The United Nations last month secured the release of 45 Fijian peacekeeping soldiers, kidnapped on the Syrian side of Golan Heights by the Nusra Front, through the payment of a $25 million ransom by Qatar, an Israeli TV report claimed.
The Fijian soldiers, members of UNDOF, were captured on August 28 by the Nusra Front, an al-Qaeda affiliate, along the DMZ separating Israel and Syria. Their September 11 release, Israel’s Channel 2 said Friday, was obtained after Doha made the ransom payment.
The TV report (Hebrew) said the deal made a mockery of UN and Western leaders’ rhetoric against doing deals with terrorists and paying ransoms for the release of hostages.
The TV station broadcast footage taken by one of its camera crews from the Israeli side of the border which it said documented the September 11 meet between Nusra Front members and United Nations officials, held as the funds were transferred to a Nusra Front bank account. Once it was confirmed that the funds had been received, the Fijian peacekeepers were released, the report said.
The footage purported to show UN officials crossing from Israel into Syria to meet with Al-Nusra leaders to finalize the deal.
It then showed what it said was a Nusra Front convoy arriving to meet them.
And it showed what it said was an Al-Nusra official checking his laptop to see whether the payment had gone through. There was a delay of almost two hours before confirmation was received, the report said, and then the hostage peacekeepers were set free.

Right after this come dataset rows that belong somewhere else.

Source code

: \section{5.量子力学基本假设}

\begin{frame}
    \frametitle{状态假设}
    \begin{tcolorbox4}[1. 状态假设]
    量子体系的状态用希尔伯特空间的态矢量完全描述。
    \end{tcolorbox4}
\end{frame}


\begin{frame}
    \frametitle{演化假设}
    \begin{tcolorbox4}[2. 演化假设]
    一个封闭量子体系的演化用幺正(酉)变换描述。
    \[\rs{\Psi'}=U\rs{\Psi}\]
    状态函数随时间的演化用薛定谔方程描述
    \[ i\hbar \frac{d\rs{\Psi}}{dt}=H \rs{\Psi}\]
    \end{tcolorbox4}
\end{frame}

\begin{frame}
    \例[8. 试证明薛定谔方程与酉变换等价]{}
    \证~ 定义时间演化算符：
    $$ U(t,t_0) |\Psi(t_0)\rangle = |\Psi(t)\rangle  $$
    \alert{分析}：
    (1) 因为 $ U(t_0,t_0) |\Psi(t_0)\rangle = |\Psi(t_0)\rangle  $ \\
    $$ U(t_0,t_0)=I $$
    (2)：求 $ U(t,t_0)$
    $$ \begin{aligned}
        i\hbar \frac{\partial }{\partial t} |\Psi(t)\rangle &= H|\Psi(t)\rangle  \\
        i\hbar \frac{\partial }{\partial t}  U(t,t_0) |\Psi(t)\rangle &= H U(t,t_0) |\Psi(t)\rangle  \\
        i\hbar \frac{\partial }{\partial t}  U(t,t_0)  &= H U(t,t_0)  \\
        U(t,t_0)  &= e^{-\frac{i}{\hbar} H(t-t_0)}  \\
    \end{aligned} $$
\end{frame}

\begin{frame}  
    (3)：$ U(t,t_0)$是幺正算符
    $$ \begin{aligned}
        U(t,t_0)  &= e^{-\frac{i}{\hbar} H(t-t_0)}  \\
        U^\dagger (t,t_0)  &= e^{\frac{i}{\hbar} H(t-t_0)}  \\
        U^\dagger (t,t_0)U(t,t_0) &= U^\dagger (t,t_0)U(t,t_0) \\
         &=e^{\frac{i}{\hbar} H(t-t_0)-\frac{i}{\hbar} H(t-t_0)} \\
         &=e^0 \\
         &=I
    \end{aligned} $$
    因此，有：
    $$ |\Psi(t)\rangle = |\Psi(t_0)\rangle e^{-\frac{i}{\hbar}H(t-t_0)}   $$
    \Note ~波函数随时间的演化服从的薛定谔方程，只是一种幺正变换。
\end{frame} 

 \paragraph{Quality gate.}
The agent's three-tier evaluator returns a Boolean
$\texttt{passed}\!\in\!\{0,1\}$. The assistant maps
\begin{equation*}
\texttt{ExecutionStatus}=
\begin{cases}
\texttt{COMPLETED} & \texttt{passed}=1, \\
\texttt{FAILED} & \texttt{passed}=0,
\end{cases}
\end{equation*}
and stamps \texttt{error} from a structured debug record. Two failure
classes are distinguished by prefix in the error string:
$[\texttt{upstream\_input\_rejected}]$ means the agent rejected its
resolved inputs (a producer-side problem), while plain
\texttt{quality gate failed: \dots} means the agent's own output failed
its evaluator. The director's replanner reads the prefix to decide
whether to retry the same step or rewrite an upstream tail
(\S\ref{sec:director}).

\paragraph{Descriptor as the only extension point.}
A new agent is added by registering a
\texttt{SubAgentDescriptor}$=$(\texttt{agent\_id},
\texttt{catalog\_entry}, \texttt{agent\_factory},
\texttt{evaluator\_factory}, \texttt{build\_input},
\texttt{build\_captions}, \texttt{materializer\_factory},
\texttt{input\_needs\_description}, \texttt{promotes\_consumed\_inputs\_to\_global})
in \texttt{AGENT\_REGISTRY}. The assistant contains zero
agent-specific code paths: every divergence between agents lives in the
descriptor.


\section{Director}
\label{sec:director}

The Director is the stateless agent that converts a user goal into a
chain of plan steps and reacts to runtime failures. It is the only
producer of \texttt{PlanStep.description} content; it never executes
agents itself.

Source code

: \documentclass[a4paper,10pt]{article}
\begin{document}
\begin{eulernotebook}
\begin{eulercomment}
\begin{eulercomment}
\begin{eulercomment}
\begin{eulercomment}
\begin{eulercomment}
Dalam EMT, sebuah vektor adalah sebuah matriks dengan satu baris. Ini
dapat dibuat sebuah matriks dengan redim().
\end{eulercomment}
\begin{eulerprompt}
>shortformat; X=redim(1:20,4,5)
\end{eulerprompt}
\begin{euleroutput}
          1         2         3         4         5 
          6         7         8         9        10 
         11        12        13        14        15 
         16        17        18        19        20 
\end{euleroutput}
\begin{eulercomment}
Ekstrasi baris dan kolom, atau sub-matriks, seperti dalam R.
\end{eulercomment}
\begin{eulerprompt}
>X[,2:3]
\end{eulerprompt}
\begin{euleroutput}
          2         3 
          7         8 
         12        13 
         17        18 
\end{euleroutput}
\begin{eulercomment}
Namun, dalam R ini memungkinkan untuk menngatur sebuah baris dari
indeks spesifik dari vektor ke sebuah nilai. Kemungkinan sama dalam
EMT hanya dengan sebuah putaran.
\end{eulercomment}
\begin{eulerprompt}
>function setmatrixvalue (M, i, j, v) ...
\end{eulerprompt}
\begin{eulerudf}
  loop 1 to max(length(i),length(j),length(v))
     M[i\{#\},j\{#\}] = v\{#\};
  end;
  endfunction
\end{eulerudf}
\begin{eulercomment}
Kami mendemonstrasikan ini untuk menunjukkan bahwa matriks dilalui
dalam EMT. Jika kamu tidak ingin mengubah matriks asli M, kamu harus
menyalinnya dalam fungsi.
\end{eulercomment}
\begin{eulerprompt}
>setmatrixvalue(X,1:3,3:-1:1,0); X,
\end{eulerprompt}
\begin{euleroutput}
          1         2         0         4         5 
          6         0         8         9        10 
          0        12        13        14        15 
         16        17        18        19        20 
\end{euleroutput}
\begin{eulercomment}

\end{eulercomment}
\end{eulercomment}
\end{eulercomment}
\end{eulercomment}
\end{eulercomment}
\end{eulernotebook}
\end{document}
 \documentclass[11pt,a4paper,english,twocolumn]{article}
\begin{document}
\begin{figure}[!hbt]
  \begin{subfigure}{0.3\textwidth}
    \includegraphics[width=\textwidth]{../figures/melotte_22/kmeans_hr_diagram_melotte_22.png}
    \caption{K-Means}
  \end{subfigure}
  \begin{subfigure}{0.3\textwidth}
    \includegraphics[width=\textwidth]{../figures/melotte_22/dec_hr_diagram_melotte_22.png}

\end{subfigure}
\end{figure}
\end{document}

Shortly after the incident, an Iranian news outlet accused Qatar of providing financial assistance to the Nusra Front, a charge Doha rejected. Iran backs Syrian President Bashar Assad, whose regime Al-Nusra and other rebels are battling to depose.
At the time of the soldiers’ release last month, there was confusion as to whether the Nusra Front had received anything in exchange for freeing the Fijian troops. Fiji announced beforehand that the hostages would soon be released unconditionally, but then retracted the statement. A Reuters report said Qatar claimed Fiji had asked for its assistance in securing the release of the hostages.
The Fijian troops were past of the UN’s 1,200-strong UNDOF force, monitoring the buffer zone between Syria and Israel.
Both US President Barack Obama and UK Prime Minister David Cameron have stated in recent months that their governments refuse to negotiate with terrorist organizations, particularly the Islamic State and al-Qaeda.
Since the release of the Fijian peacekeepers last month, the UN has withdrawn many of its other peacekeepers from the area. Last month, the Philippines began pulling its peacekeeping troops out UNDOF.
The Nusra front controls much of the Syrian side of the Golan Heights border with Israel.